Jonas, I think I reproduced the issue and it looks like it's related to --cpus-per-gpu being set from slurm.conf default. This may be a duplicate of a Bug 9947 where we already have a patch in QA process, are you able to apply it and verify if it will fix the issue for you?(attachment 16578 [details]) Alternatively, Can you add direct --cpus-per-gpu=9 to your srun calls and check if it works correctly? cheers, Marcin
(In reply to Marcin Stolarek from comment #6) > Jonas, > > I think I reproduced the issue and it looks like it's related to > --cpus-per-gpu being set from slurm.conf default.
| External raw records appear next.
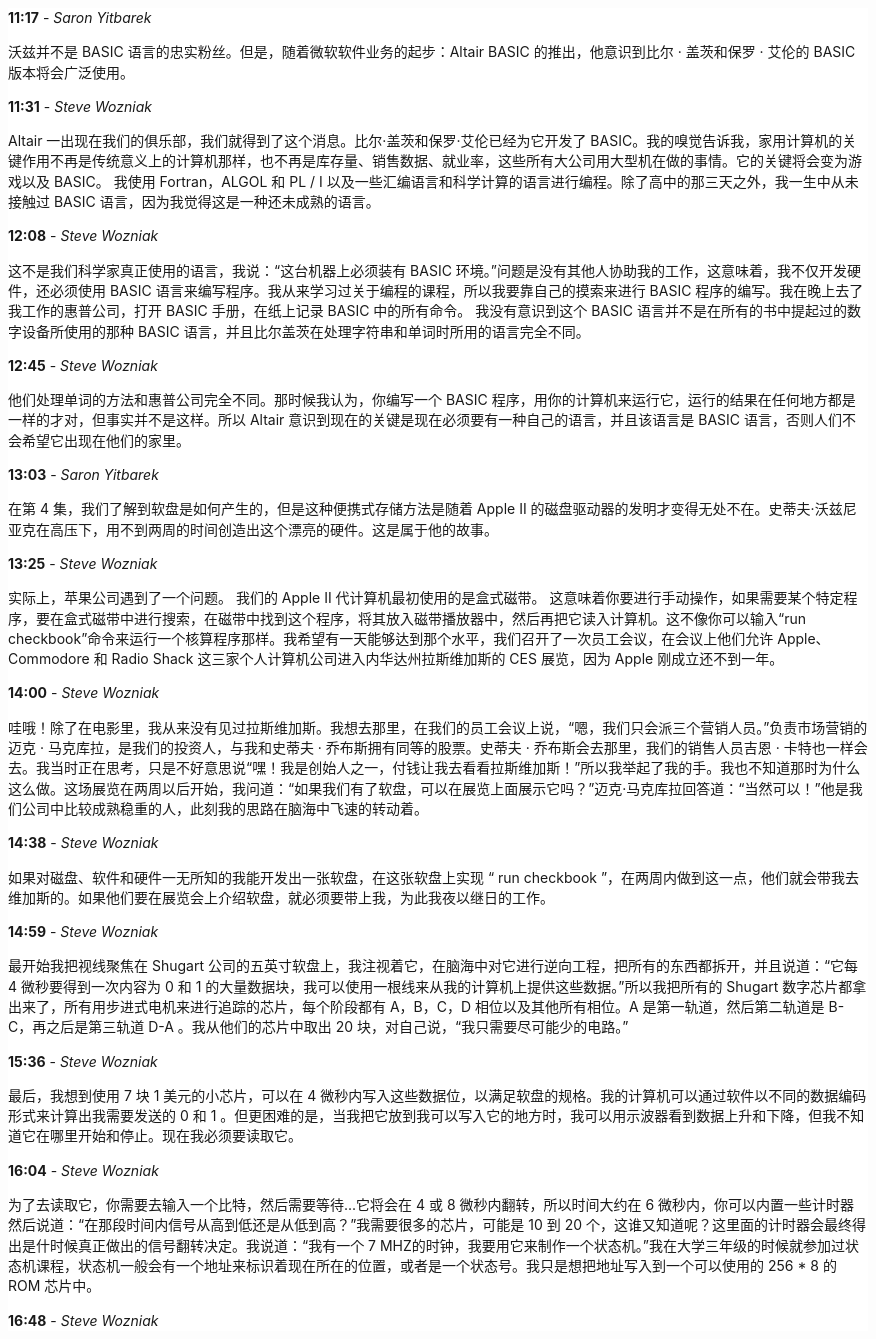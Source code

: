 **11:17** - _Saron Yitbarek_

沃兹并不是 BASIC 语言的忠实粉丝。但是，随着微软软件业务的起步：Altair BASIC 的推出，他意识到比尔 · 盖茨和保罗 · 艾伦的 BASIC 版本将会广泛使用。

**11:31** - _Steve Wozniak_

Altair 一出现在我们的俱乐部，我们就得到了这个消息。比尔·盖茨和保罗·艾伦已经为它开发了 BASIC。我的嗅觉告诉我，家用计算机的关键作用不再是传统意义上的计算机那样，也不再是库存量、销售数据、就业率，这些所有大公司用大型机在做的事情。它的关键将会变为游戏以及 BASIC。  我使用 Fortran，ALGOL 和 PL / I 以及一些汇编语言和科学计算的语言进行编程。除了高中的那三天之外，我一生中从未接触过 BASIC 语言，因为我觉得这是一种还未成熟的语言。

**12:08** - _Steve Wozniak_

这不是我们科学家真正使用的语言，我说：“这台机器上必须装有 BASIC 环境。”问题是没有其他人协助我的工作，这意味着，我不仅开发硬件，还必须使用 BASIC 语言来编写程序。我从来学习过关于编程的课程，所以我要靠自己的摸索来进行 BASIC 程序的编写。我在晚上去了我工作的惠普公司，打开 BASIC 手册，在纸上记录 BASIC 中的所有命令。 我没有意识到这个 BASIC 语言并不是在所有的书中提起过的数字设备所使用的那种 BASIC 语言，并且比尔盖茨在处理字符串和单词时所用的语言完全不同。

**12:45** - _Steve Wozniak_

他们处理单词的方法和惠普公司完全不同。那时候我认为，你编写一个 BASIC 程序，用你的计算机来运行它，运行的结果在任何地方都是一样的才对，但事实并不是这样。所以 Altair 意识到现在的关键是现在必须要有一种自己的语言，并且该语言是 BASIC 语言，否则人们不会希望它出现在他们的家里。

**13:03** - _Saron Yitbarek_

在第 4 集，我们了解到软盘是如何产生的，但是这种便携式存储方法是随着 Apple II 的磁盘驱动器的发明才变得无处不在。史蒂夫·沃兹尼亚克在高压下，用不到两周的时间创造出这个漂亮的硬件。这是属于他的故事。

**13:25** - _Steve Wozniak_

实际上，苹果公司遇到了一个问题。 我们的 Apple II 代计算机最初使用的是盒式磁带。 这意味着你要进行手动操作，如果需要某个特定程序，要在盒式磁带中进行搜索，在磁带中找到这个程序，将其放入磁带播放器中，然后再把它读入计算机。这不像你可以输入“run checkbook”命令来运行一个核算程序那样。我希望有一天能够达到那个水平，我们召开了一次员工会议，在会议上他们允许 Apple、Commodore 和 Radio Shack 这三家个人计算机公司进入内华达州拉斯维加斯的 CES 展览，因为 Apple 刚成立还不到一年。

**14:00** - _Steve Wozniak_

哇哦！除了在电影里，我从来没有见过拉斯维加斯。我想去那里，在我们的员工会议上说，“嗯，我们只会派三个营销人员。”负责市场营销的迈克 · 马克库拉，是我们的投资人，与我和史蒂夫 · 乔布斯拥有同等的股票。史蒂夫 · 乔布斯会去那里，我们的销售人员吉恩 · 卡特也一样会去。我当时正在思考，只是不好意思说“嘿！我是创始人之一，付钱让我去看看拉斯维加斯！”所以我举起了我的手。我也不知道那时为什么这么做。这场展览在两周以后开始，我问道：“如果我们有了软盘，可以在展览上面展示它吗？”迈克·马克库拉回答道：“当然可以！”他是我们公司中比较成熟稳重的人，此刻我的思路在脑海中飞速的转动着。

**14:38** - _Steve Wozniak_

如果对磁盘、软件和硬件一无所知的我能开发出一张软盘，在这张软盘上实现 “ run checkbook ”，在两周内做到这一点，他们就会带我去维加斯的。如果他们要在展览会上介绍软盘，就必须要带上我，为此我夜以继日的工作。

**14:59** - _Steve Wozniak_

最开始我把视线聚焦在 Shugart 公司的五英寸软盘上，我注视着它，在脑海中对它进行逆向工程，把所有的东西都拆开，并且说道：“它每 4 微秒要得到一次内容为 0 和 1 的大量数据块，我可以使用一根线来从我的计算机上提供这些数据。”所以我把所有的 Shugart 数字芯片都拿出来了，所有用步进式电机来进行追踪的芯片，每个阶段都有 A，B，C，D 相位以及其他所有相位。A 是第一轨道，然后第二轨道是 B-C，再之后是第三轨道 D-A 。我从他们的芯片中取出 20 块，对自己说，“我只需要尽可能少的电路。”

**15:36** - _Steve Wozniak_

最后，我想到使用 7 块 1 美元的小芯片，可以在 4 微秒内写入这些数据位，以满足软盘的规格。我的计算机可以通过软件以不同的数据编码形式来计算出我需要发送的 0 和 1 。但更困难的是，当我把它放到我可以写入它的地方时，我可以用示波器看到数据上升和下降，但我不知道它在哪里开始和停止。现在我必须要读取它。

**16:04** - _Steve Wozniak_

为了去读取它，你需要去输入一个比特，然后需要等待...它将会在 4 或 8 微秒内翻转，所以时间大约在 6 微秒内，你可以内置一些计时器然后说道：“在那段时间内信号从高到低还是从低到高？”我需要很多的芯片，可能是 10 到 20 个，这谁又知道呢？这里面的计时器会最终得出是什时候真正做出的信号翻转决定。我说道：“我有一个 7 MHZ的时钟，我要用它来制作一个状态机。”我在大学三年级的时候就参加过状态机课程，状态机一般会有一个地址来标识着现在所在的位置，或者是一个状态号。我只是想把地址写入到一个可以使用的 256 * 8 的 ROM 芯片中。

**16:48** - _Steve Wozniak_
This may be a duplicate of > a Bug 9947 where we already have a patch in QA process, are you able to > apply it and verify if it will fix the issue for you?(attachment 16578 [details] > [details]) > > Alternatively, Can you add direct --cpus-per-gpu=9 to your srun calls and > check if it works correctly? > > cheers, > Marcin My colleague tested and it seems like this was the problem. I saw that there was a patch for DefCpuPerGPU on the 20.02 branch, that is the one that would fix this? https://github.com/SchedMD/slurm/commit/0b6faf691c6fb5445fdb01c74daf81ecb87e05db
Yes - the commit you're asking for is exectly the same I shared in comment 6 attachment. You should be able to apply it manually or just wait and upgrade - it will be part of Slurm 20.02.7 release. I'm marking the case as duplicate of original Bug 9947 now. cheers, Marcin *** This ticket has been marked as a duplicate of ticket 9947 ***